## Work required
Nothing in the data below may be left out; return all of it exactly.

====== Data

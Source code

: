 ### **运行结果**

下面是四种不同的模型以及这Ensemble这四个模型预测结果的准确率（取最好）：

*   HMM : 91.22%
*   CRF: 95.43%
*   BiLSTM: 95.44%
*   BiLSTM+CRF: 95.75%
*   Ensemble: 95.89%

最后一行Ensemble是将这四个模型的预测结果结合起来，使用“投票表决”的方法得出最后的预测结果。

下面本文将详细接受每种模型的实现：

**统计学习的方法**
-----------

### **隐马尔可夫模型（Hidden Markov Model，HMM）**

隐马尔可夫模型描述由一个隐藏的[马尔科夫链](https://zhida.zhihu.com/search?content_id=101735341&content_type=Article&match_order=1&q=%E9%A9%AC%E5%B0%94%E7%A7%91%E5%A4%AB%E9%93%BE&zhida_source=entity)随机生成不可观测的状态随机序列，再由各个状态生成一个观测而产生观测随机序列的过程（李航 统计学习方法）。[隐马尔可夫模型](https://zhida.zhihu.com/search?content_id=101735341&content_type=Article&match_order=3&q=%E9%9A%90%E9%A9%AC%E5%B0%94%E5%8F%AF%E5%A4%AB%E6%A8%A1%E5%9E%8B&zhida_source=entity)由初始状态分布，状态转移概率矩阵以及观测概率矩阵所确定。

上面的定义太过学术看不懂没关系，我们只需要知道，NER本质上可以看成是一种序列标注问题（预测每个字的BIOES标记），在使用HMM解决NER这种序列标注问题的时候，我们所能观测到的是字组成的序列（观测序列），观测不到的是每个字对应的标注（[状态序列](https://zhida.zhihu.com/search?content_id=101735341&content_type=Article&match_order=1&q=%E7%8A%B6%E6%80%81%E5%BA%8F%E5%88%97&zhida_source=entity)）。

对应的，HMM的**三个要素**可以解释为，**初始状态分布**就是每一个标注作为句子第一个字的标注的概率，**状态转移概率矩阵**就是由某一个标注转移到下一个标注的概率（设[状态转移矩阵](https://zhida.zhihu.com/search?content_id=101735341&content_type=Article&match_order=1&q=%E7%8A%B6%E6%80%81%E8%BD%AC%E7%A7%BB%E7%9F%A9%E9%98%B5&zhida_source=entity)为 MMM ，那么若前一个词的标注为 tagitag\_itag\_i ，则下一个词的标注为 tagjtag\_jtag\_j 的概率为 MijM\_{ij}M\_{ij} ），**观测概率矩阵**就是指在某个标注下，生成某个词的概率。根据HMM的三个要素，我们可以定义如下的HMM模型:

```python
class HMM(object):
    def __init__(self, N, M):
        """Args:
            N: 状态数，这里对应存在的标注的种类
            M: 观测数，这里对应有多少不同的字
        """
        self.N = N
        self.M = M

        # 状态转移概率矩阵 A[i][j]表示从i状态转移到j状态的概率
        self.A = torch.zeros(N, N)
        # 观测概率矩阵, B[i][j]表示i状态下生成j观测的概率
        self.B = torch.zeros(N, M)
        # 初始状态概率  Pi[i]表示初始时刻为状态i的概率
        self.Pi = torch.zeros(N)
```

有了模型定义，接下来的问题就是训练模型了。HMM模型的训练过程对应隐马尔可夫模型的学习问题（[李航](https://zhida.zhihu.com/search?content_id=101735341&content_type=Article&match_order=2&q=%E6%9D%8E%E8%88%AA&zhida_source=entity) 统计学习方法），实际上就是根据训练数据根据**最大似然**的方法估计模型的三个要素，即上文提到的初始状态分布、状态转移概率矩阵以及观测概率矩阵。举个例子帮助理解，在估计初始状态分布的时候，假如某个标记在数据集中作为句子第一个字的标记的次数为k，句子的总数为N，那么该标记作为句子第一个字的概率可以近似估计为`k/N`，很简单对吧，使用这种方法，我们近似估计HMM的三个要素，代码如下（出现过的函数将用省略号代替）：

============

## Result
Source code

: ### **运行结果**

下面是四种不同的模型以及这Ensemble这四个模型预测结果的准确率（取最好）：

*   HMM : 91.22%
*   CRF: 95.43%
*   BiLSTM: 95.44%
*   BiLSTM+CRF: 95.75%
*   Ensemble: 95.89%

最后一行Ensemble是将这四个模型的预测结果结合起来，使用“投票表决”的方法得出最后的预测结果。

下面本文将详细接受每种模型的实现：

**统计学习的方法**
-----------

### **隐马尔可夫模型（Hidden Markov Model，HMM）**

隐马尔可夫模型描述由一个隐藏的[马尔科夫链](https://zhida.zhihu.com/search?content_id=101735341&content_type=Article&match_order=1&q=%E9%A9%AC%E5%B0%94%E7%A7%91%E5%A4%AB%E9%93%BE&zhida_source=entity)随机生成不可观测的状态随机序列，再由各个状态生成一个观测而产生观测随机序列的过程（李航 统计学习方法）。[隐马尔可夫模型](https://zhida.zhihu.com/search?content_id=101735341&content_type=Article&match_order=3&q=%E9%9A%90%E9%A9%AC%E5%B0%94%E5%8F%AF%E5%A4%AB%E6%A8%A1%E5%9E%8B&zhida_source=entity)由初始状态分布，状态转移概率矩阵以及观测概率矩阵所确定。

上面的定义太过学术看不懂没关系，我们只需要知道，NER本质上可以看成是一种序列标注问题（预测每个字的BIOES标记），在使用HMM解决NER这种序列标注问题的时候，我们所能观测到的是字组成的序列（观测序列），观测不到的是每个字对应的标注（[状态序列](https://zhida.zhihu.com/search?content_id=101735341&content_type=Article&match_order=1&q=%E7%8A%B6%E6%80%81%E5%BA%8F%E5%88%97&zhida_source=entity)）。

对应的，HMM的**三个要素**可以解释为，**初始状态分布**就是每一个标注作为句子第一个字的标注的概率，**状态转移概率矩阵**就是由某一个标注转移到下一个标注的概率（设[状态转移矩阵](https://zhida.zhihu.com/search?content_id=101735341&content_type=Article&match_order=1&q=%E7%8A%B6%E6%80%81%E8%BD%AC%E7%A7%BB%E7%9F%A9%E9%98%B5&zhida_source=entity)为 MMM ，那么若前一个词的标注为 tagitag\_itag\_i ，则下一个词的标注为 tagjtag\_jtag\_j 的概率为 MijM\_{ij}M\_{ij} ），**观测概率矩阵**就是指在某个标注下，生成某个词的概率。根据HMM的三个要素，我们可以定义如下的HMM模型:

```python
class HMM(object):
    def __init__(self, N, M):
        """Args:
            N: 状态数，这里对应存在的标注的种类
            M: 观测数，这里对应有多少不同的字
        """
        self.N = N
        self.M = M

        # 状态转移概率矩阵 A[i][j]表示从i状态转移到j状态的概率
        self.A = torch.zeros(N, N)
        # 观测概率矩阵, B[i][j]表示i状态下生成j观测的概率
        self.B = torch.zeros(N, M)
        # 初始状态概率  Pi[i]表示初始时刻为状态i的概率
        self.Pi = torch.zeros(N)
```

有了模型定义，接下来的问题就是训练模型了。HMM模型的训练过程对应隐马尔可夫模型的学习问题（[李航](https://zhida.zhihu.com/search?content_id=101735341&content_type=Article&match_order=2&q=%E6%9D%8E%E8%88%AA&zhida_source=entity) 统计学习方法），实际上就是根据训练数据根据**最大似然**的方法估计模型的三个要素，即上文提到的初始状态分布、状态转移概率矩阵以及观测概率矩阵。举个例子帮助理解，在估计初始状态分布的时候，假如某个标记在数据集中作为句子第一个字的标记的次数为k，句子的总数为N，那么该标记作为句子第一个字的概率可以近似估计为`k/N`，很简单对吧，使用这种方法，我们近似估计HMM的三个要素，代码如下（出现过的函数将用省略号代替）：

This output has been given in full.